OK, I realise I might be running the risk of a ban here, the warnings have already arrived. But seriously, can anyone really concentrate on the music. I spend the whole performance looking for sweet little 'violin babes' or some hot chick on the oboe. Sure it's a great night, but the music... ???


----------



## Phil loves classical (Feb 8, 2017)

You could spend less to see more in some places  but maybe it's not the same. I don't see any problem when I'm there to hear a good performance when I'm familiar with the performers.


----------



## Heck148 (Oct 27, 2016)

Live music is best!! Support live music...


----------



## Rogerx (Apr 27, 2018)

Heck148 said:


> Live music is best!! Support live music...

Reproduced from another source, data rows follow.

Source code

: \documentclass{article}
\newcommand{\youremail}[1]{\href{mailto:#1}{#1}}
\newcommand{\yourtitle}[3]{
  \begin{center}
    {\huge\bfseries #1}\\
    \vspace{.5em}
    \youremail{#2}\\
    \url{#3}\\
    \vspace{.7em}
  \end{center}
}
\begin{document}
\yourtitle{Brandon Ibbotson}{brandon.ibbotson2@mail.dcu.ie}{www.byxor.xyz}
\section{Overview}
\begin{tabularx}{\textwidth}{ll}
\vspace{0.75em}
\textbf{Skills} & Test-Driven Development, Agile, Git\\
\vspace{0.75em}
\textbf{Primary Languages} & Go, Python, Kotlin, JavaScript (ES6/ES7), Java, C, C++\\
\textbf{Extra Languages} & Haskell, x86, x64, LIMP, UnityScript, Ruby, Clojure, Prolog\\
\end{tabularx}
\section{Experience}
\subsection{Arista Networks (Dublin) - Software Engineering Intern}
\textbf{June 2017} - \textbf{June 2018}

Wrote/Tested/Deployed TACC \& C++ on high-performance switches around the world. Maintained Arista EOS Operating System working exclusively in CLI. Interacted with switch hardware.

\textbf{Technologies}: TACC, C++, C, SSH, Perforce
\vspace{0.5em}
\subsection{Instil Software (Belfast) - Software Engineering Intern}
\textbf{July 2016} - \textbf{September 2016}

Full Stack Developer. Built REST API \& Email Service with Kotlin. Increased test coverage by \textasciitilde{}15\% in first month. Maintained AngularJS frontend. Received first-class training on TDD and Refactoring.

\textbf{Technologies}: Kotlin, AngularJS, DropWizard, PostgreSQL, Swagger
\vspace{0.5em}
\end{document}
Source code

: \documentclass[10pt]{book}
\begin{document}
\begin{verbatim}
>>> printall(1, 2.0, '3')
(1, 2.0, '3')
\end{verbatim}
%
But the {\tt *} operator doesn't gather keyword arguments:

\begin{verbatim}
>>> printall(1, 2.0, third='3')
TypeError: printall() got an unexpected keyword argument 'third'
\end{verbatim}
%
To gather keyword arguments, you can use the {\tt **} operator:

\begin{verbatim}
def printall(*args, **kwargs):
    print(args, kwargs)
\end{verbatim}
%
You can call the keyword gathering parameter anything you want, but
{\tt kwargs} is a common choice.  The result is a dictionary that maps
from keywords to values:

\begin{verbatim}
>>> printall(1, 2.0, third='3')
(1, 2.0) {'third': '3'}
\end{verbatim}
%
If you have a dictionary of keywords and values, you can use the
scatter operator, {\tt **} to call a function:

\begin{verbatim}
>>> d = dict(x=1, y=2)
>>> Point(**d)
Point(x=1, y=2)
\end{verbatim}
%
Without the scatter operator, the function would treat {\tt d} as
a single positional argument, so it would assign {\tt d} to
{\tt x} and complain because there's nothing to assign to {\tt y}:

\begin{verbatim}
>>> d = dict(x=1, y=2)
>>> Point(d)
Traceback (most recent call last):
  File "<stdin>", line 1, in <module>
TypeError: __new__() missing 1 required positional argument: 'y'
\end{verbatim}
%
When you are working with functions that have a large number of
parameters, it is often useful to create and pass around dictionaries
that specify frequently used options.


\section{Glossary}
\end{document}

Are you sure? There are evenings that I wish I had stay home, instead wasting money


----------



## BrahmsWasAGreatMelodist (Jan 13, 2019)

John Lenin said:


> OK, I realise I might be running the risk of a ban here, the warnings have already arrived. But seriously, can anyone really concentrate on the music. I spend the whole performance looking for sweet little 'violin babes' or some hot chick on the oboe. Sure it's a great night, but the music... ???


That's your problem bro.


----------



## janxharris (May 24, 2010)

John Lenin said:


> OK, I realise I might be running the risk of a ban here, the warnings have already arrived. But seriously, can anyone really concentrate on the music. I spend the whole performance looking for sweet little 'violin babes' or some hot chick on the oboe. Sure it's a great night, but the music... ???


You only like recorded classical music?


----------



## Dan Ante (May 4, 2016)

John Lenin said:


> OK, I realise I might be running the risk of a ban here, the warnings have already arrived. But seriously, can anyone really concentrate on the music. I spend the whole performance looking for sweet little 'violin babes' or some hot chick on the oboe. Sure it's a great night, but the music... ???


Why go to concerts when all you are interested in are girls, wait till you grow up...


----------



## GucciManeIsTheNewWebern (Jul 29, 2020)

John Lenin is no troll...he is a philosopher.


----------



## Fabulin (Jun 10, 2019)

I think it's a bot.


----------



## GucciManeIsTheNewWebern (Jul 29, 2020)

Fabulin said:


> I think it's a bot.


Haha, no way a bot could automatically generate these posts. AI hasn't come that far.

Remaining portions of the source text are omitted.